• **Your assignment**
In full and word for word, copy the records that follow.

(Records drawn from a dataset)
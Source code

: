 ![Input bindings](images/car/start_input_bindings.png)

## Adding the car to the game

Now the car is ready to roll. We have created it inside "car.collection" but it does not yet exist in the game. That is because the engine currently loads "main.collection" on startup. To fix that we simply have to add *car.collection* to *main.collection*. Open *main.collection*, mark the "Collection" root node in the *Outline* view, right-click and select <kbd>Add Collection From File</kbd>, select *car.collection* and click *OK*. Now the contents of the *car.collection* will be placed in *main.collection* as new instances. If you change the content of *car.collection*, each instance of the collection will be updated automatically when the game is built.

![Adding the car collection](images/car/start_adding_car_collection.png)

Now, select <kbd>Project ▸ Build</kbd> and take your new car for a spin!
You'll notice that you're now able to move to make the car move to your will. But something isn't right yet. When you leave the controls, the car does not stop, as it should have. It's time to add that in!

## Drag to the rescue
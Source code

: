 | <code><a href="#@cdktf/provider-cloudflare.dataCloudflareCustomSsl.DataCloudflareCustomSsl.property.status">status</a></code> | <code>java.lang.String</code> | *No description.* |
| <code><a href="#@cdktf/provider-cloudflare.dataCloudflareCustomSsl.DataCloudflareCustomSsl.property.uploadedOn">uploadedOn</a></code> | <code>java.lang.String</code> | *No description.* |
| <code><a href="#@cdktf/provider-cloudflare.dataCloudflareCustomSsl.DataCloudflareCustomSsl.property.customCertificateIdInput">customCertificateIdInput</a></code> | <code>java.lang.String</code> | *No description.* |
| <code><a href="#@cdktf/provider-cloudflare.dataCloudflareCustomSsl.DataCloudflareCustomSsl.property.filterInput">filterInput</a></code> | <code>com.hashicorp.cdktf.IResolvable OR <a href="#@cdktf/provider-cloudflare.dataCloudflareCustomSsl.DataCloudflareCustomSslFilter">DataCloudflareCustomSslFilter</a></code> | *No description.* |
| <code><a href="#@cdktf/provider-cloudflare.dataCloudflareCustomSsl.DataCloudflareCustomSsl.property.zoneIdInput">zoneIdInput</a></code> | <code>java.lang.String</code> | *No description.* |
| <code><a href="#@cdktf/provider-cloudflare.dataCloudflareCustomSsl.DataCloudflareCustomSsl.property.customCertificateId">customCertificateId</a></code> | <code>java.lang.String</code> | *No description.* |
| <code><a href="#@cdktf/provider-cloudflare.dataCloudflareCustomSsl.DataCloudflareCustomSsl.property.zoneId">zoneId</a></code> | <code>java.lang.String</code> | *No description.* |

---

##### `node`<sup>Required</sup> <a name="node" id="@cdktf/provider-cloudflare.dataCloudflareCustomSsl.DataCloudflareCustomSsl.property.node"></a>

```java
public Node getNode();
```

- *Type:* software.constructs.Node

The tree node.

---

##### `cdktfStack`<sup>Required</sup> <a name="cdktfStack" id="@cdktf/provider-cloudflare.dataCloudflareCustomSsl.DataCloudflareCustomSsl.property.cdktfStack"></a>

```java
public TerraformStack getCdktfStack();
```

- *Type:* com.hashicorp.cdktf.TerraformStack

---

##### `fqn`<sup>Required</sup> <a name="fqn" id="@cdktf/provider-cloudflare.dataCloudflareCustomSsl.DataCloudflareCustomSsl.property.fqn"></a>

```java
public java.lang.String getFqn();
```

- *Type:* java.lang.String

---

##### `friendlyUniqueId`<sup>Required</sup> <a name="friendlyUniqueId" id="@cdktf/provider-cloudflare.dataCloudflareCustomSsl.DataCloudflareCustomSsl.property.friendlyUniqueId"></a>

• **Written answer**
Source code

: ![Input bindings](images/car/start_input_bindings.png)

## Adding the car to the game

Now the car is ready to roll. We have created it inside "car.collection" but it does not yet exist in the game. That is because the engine currently loads "main.collection" on startup. To fix that we simply have to add *car.collection* to *main.collection*. Open *main.collection*, mark the "Collection" root node in the *Outline* view, right-click and select <kbd>Add Collection From File</kbd>, select *car.collection* and click *OK*. Now the contents of the *car.collection* will be placed in *main.collection* as new instances. If you change the content of *car.collection*, each instance of the collection will be updated automatically when the game is built.

![Adding the car collection](images/car/start_adding_car_collection.png)

Now, select <kbd>Project ▸ Build</kbd> and take your new car for a spin!
You'll notice that you're now able to move to make the car move to your will. But something isn't right yet. When you leave the controls, the car does not stop, as it should have. It's time to add that in!

## Drag to the rescue
Source code

: | <code><a href="#@cdktf/provider-cloudflare.dataCloudflareCustomSsl.DataCloudflareCustomSsl.property.status">status</a></code> | <code>java.lang.String</code> | *No description.* |
| <code><a href="#@cdktf/provider-cloudflare.dataCloudflareCustomSsl.DataCloudflareCustomSsl.property.uploadedOn">uploadedOn</a></code> | <code>java.lang.String</code> | *No description.* |
| <code><a href="#@cdktf/provider-cloudflare.dataCloudflareCustomSsl.DataCloudflareCustomSsl.property.customCertificateIdInput">customCertificateIdInput</a></code> | <code>java.lang.String</code> | *No description.* |
| <code><a href="#@cdktf/provider-cloudflare.dataCloudflareCustomSsl.DataCloudflareCustomSsl.property.filterInput">filterInput</a></code> | <code>com.hashicorp.cdktf.IResolvable OR <a href="#@cdktf/provider-cloudflare.dataCloudflareCustomSsl.DataCloudflareCustomSslFilter">DataCloudflareCustomSslFilter</a></code> | *No description.* |
| <code><a href="#@cdktf/provider-cloudflare.dataCloudflareCustomSsl.DataCloudflareCustomSsl.property.zoneIdInput">zoneIdInput</a></code> | <code>java.lang.String</code> | *No description.* |
| <code><a href="#@cdktf/provider-cloudflare.dataCloudflareCustomSsl.DataCloudflareCustomSsl.property.customCertificateId">customCertificateId</a></code> | <code>java.lang.String</code> | *No description.* |
| <code><a href="#@cdktf/provider-cloudflare.dataCloudflareCustomSsl.DataCloudflareCustomSsl.property.zoneId">zoneId</a></code> | <code>java.lang.String</code> | *No description.* |

---

##### `node`<sup>Required</sup> <a name="node" id="@cdktf/provider-cloudflare.dataCloudflareCustomSsl.DataCloudflareCustomSsl.property.node"></a>

```java
public Node getNode();
```

- *Type:* software.constructs.Node

The tree node.

---

##### `cdktfStack`<sup>Required</sup> <a name="cdktfStack" id="@cdktf/provider-cloudflare.dataCloudflareCustomSsl.DataCloudflareCustomSsl.property.cdktfStack"></a>

```java
public TerraformStack getCdktfStack();
```

- *Type:* com.hashicorp.cdktf.TerraformStack

---

##### `fqn`<sup>Required</sup> <a name="fqn" id="@cdktf/provider-cloudflare.dataCloudflareCustomSsl.DataCloudflareCustomSsl.property.fqn"></a>

```java
public java.lang.String getFqn();
```

- *Type:* java.lang.String

---

##### `friendlyUniqueId`<sup>Required</sup> <a name="friendlyUniqueId" id="@cdktf/provider-cloudflare.dataCloudflareCustomSsl.DataCloudflareCustomSsl.property.friendlyUniqueId"></a>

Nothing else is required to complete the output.